Query Timeline: 35m46s

- Query submitted: 0.000ns (0.000ns)

- Planning finished: 22.001ms (22.001ms)

- Submit for admission: 23.001ms (1.000ms)

- Completed admission: 23.001ms (0.000ns)

- Ready to start on 2 backends: 24.001ms (1.000ms)

- All 2 execution backends (2 fragment instances) started: 36.001ms (12.000ms)

- Rows available: 5m51s (5m51s)

- First row fetched: 5m52s (950.045ms)

- Last row fetched: 35m46s (29m53s)

- Released admission control resources: 35m46s (1.000ms)

- Unregister query: 35m46s (30.001ms)

- ComputeScanRangeAssignmentTimer: 0.000ns

Impala查询运行了很长时间，客户想要找出原因。从查询时间轴（Query Timeline）中，我们可以清楚地看到，从开始执行（一共两个执行后端（All 2 execution backends））到数据可用（可用行（Rows available））几乎花费了6分钟（5m51s）。这6分钟的执行可能是正常的，就像有很多大数据集的连接（join）一样，查询运行几分钟是很常见的。

但是，我们可以注意到Impala花了30分钟将数据传递回客户端，因为第一行在第6分钟获取，而最后一行在第36分钟获取。因此，从这里，我们可以怀疑Impala协调器（coordinator）和客户端之间可能存在一些网络问题（当从客户端，如impala-shell或Hue，到Impala协调器主机获取数据时）。另一种可能性是客户端可能在获取结果时也在执行其他操作，如在屏幕上打印，因为返回的数据可能很大，该操作可能很耗时。

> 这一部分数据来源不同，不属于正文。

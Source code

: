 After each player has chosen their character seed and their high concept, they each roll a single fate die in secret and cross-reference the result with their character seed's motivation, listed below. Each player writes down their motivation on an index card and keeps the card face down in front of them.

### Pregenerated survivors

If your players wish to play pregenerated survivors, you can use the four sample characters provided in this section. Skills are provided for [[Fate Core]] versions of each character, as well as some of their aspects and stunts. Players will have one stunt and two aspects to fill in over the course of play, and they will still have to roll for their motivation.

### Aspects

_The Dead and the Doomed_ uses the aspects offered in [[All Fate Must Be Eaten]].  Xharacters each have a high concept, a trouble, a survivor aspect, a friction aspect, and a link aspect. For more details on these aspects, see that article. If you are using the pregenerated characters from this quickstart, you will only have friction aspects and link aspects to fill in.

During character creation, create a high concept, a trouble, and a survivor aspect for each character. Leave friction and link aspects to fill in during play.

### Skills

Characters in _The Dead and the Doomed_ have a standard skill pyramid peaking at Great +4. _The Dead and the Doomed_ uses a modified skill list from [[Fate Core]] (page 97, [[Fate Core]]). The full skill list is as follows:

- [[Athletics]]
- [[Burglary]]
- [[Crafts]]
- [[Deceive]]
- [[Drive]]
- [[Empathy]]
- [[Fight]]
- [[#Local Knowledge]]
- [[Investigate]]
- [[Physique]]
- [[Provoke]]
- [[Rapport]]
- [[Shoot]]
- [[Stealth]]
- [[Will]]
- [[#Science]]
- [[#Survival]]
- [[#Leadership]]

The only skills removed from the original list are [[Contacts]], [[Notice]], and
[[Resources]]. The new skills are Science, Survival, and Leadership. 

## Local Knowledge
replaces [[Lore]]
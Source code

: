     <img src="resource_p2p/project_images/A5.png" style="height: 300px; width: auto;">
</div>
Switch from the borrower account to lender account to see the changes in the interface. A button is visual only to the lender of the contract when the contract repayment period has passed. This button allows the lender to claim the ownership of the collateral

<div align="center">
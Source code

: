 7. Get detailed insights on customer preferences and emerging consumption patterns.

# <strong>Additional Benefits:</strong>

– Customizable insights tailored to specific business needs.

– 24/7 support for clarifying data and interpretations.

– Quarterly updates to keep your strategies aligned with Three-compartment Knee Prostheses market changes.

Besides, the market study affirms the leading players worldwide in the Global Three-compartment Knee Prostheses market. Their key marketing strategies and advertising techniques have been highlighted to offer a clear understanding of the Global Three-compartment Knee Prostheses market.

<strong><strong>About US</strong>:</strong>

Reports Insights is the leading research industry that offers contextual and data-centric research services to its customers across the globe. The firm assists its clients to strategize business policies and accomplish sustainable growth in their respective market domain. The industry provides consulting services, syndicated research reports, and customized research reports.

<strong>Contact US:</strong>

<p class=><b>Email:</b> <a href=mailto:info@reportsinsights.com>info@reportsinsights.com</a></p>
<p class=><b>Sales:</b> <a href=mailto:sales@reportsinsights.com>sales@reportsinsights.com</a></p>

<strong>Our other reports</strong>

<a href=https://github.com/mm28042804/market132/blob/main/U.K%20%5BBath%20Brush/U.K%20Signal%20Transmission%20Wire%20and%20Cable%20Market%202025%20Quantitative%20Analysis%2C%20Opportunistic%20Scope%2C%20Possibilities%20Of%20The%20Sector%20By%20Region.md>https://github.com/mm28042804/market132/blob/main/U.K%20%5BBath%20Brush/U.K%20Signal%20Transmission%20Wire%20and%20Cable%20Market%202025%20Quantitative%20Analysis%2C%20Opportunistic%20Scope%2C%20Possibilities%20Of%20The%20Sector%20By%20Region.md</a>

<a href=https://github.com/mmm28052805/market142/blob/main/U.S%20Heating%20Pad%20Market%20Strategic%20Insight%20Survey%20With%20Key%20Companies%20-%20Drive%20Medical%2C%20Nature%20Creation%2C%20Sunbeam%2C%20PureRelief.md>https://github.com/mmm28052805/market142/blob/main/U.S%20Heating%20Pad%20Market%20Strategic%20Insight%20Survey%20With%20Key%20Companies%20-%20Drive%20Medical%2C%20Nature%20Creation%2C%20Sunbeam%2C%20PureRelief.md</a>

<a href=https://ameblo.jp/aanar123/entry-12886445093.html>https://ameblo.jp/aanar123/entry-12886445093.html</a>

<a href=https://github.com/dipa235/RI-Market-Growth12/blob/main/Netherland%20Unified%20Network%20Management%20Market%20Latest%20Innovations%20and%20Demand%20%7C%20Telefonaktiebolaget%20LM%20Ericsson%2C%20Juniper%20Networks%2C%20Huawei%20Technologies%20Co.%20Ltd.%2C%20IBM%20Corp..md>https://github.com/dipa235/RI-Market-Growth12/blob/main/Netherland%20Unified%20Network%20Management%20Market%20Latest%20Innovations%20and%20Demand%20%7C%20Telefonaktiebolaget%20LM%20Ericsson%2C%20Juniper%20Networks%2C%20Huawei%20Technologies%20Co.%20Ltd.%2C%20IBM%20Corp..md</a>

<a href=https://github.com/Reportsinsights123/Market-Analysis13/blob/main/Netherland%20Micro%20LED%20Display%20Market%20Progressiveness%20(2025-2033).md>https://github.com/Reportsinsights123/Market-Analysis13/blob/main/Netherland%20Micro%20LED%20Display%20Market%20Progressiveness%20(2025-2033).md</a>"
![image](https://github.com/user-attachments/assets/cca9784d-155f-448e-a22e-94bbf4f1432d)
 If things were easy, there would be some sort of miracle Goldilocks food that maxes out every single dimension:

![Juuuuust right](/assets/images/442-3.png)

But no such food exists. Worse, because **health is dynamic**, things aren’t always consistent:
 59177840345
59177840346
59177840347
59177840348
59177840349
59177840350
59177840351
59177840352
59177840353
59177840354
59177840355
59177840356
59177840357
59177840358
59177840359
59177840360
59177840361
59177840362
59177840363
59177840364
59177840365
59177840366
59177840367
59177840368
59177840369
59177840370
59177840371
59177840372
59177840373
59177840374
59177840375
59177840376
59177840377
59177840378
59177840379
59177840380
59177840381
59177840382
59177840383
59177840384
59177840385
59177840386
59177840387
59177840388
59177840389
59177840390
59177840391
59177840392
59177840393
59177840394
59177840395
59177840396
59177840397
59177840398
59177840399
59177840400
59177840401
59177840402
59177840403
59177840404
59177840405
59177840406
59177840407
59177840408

因此，这部分概要信息可以指引我们找到寻找瓶颈的正确方向。

几个关键的信息：

1）反向阅读，从下到上，因为这是Impala的操作顺序

2）比较“Avg Time”和“Max Time”列的数据

3）比较“Rows”和“Est. #Rows”列的数据

4）检查“Detail”列以查看每个操作的Join类型

Operator #Hosts Avg Time Max Time #Rows Est. #Rows Peak Mem Est. Peak Mem Detail

----------------------------------------------------------------------------------------------------------------------------------

03:AGGREGATE 1 316.053us 316.053us 1 1 40.00 KB 10.00 MB FINALIZE

02:EXCHANGE 1 14m8s 14m8s 6 1 0 0 UNPARTITIONED

01:AGGREGATE 6 2.746ms 5.205ms 6 1 67.00 KB 10.00 MB

00:SCAN KUDU 6 2m33s 14m8s 6.10M -1 299.00 KB 0 bms_ldgdb.ldg_690marketization_ledger t

很快，我就注意到扫描KUDU（SCAN KUDU）操作的“Avg Time”和“Max Time”的差别很大，平均时间为2分33秒，但是6个主机中的一个主机的最长时间为14分8秒。

因此，我的下一个想法是确定哪些主机的执行速度比其他主机慢，以及是否来自同一主机。为此，我使用字符串“id=0”来搜索Profile文件，“0”是Summary部分“00:SCAN KUDU”中每一行开头的操作编号。

我从文件开头搜索到了“id=0”部分：这里我只过滤出我想要的内容。

……

Instance 2945a77ff619defe:b658730000000005 (host=rrs-hdp-dn04:22000):(Total: 14m8s, non-child: 2.048ms, % non-child: 0.00%)

…

KUDU_SCAN_NODE (id=0):(Total: 14m8s, non-child: 14m8s, % non-child: 100.00%)

BytesRead(16s000ms): 0, 0, 0, 0, 0, 0, 0, 0, 0, 0, 0, 0, 0, 0, 0, 0, 0, 0, 0, 0, 0, 0, 0, 0, 0, 0, 0, 0, 0, 0, 0, 0, 0, 0, 0, 0, 0, 0, 0, 0, 0, 0, 0, 0, 0, 0, 0, 0, 0, 0, 0, 0, 0

- BytesRead: 0

- KuduRemoteScanTokens: 0 (0)

- NumScannerThreadsStarted: 1 (1)

- PeakMemoryUsage: 299.00 KB (306176)

- RowsRead: 1.02M (1016239)

- RowsReturned: 1.02M (1016239)

- RowsReturnedRate: 1.20 K/sec

- ScanRangesComplete: 1 (1)

- ScannerThreadsInvoluntaryContextSwitches: 1 (1)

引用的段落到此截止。